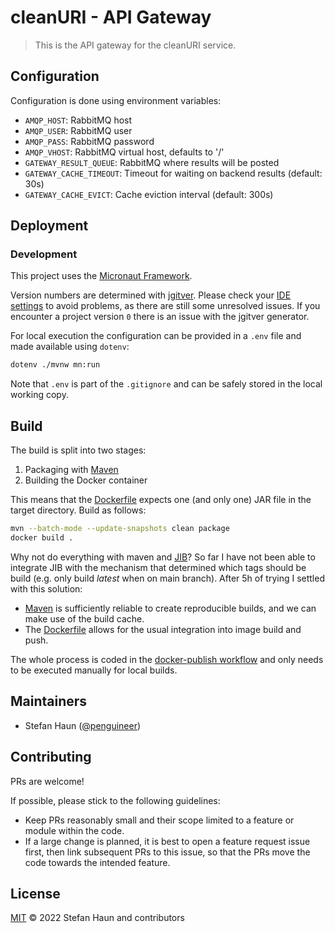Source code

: # cleanURI - API Gateway

> This is the API gateway for the cleanURI service.


## Configuration

Configuration is done using environment variables:

* `AMQP_HOST`: RabbitMQ host
* `AMQP_USER`: RabbitMQ user
* `AMQP_PASS`: RabbitMQ password
* `AMQP_VHOST`: RabbitMQ virtual host, defaults to '/'
* `GATEWAY_RESULT_QUEUE`: RabbitMQ where results will be posted
* `GATEWAY_CACHE_TIMEOUT`: Timeout for waiting on backend results (default: 30s)
* `GATEWAY_CACHE_EVICT`: Cache eviction interval (default: 300s)

## Deployment

### Development

This project uses the [Micronaut Framework](https://micronaut.io/).

Version numbers are determined with [jgitver](https://jgitver.github.io/).
Please check your [IDE settings](https://jgitver.github.io/#_ides_usage) to avoid problems, as there are still some unresolved issues.
If you encounter a project version `0` there is an issue with the jgitver generator.

For local execution the configuration can be provided in a `.env` file and made available using `dotenv`:
```bash
dotenv ./mvnw mn:run
```

Note that `.env` is part of the `.gitignore` and can be safely stored in the local working copy.

## Build

The build is split into two stages:
1. Packaging with [Maven](https://maven.apache.org/)
2. Building the Docker container

This means that the [Dockerfile](Dockerfile) expects one (and only one) JAR file in the target directory.
Build as follows:

```bash
mvn --batch-mode --update-snapshots clean package
docker build .
```

Why not do everything with maven and [JIB](https://github.com/GoogleContainerTools/jib)?
So far I have not been able to integrate JIB with the mechanism that determined which tags should be build (e.g. only
build *latest* when on main branch). After 5h of trying I settled with this solution:
* [Maven](https://maven.apache.org/) is sufficiently reliable to create reproducible builds, and we can make use of the build cache.
* The [Dockerfile](Dockerfile) allows for the usual integration into image build and push.

The whole process is coded in the [docker-publish workflow](.github/workflows/docker-publish.yml) and only needs to be
executed manually for local builds.

## Maintainers

* Stefan Haun ([@penguineer](https://github.com/penguineer))


## Contributing

PRs are welcome!

If possible, please stick to the following guidelines:

* Keep PRs reasonably small and their scope limited to a feature or module within the code.
* If a large change is planned, it is best to open a feature request issue first, then link subsequent PRs to this issue, so that the PRs move the code towards the intended feature.


## License

[MIT](LICENSE.txt) © 2022 Stefan Haun and contributors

#####

YOUR GOAL: In the listing above, find the line with "Configuration is done" and the line with "Version numbers are", then print exactly those lines and every line between them.

SOLUTION FOR THIS EXERCISE:
Configuration is done using environment variables:

* `AMQP_HOST`: RabbitMQ host
* `AMQP_USER`: RabbitMQ user
* `AMQP_PASS`: RabbitMQ password
* `AMQP_VHOST`: RabbitMQ virtual host, defaults to '/'
* `GATEWAY_RESULT_QUEUE`: RabbitMQ where results will be posted
* `GATEWAY_CACHE_TIMEOUT`: Timeout for waiting on backend results (default: 30s)
* `GATEWAY_CACHE_EVICT`: Cache eviction interval (default: 300s)

## Deployment

### Development

This project uses the [Micronaut Framework](https://micronaut.io/).

Version numbers are determined with [jgitver](https://jgitver.github.io/).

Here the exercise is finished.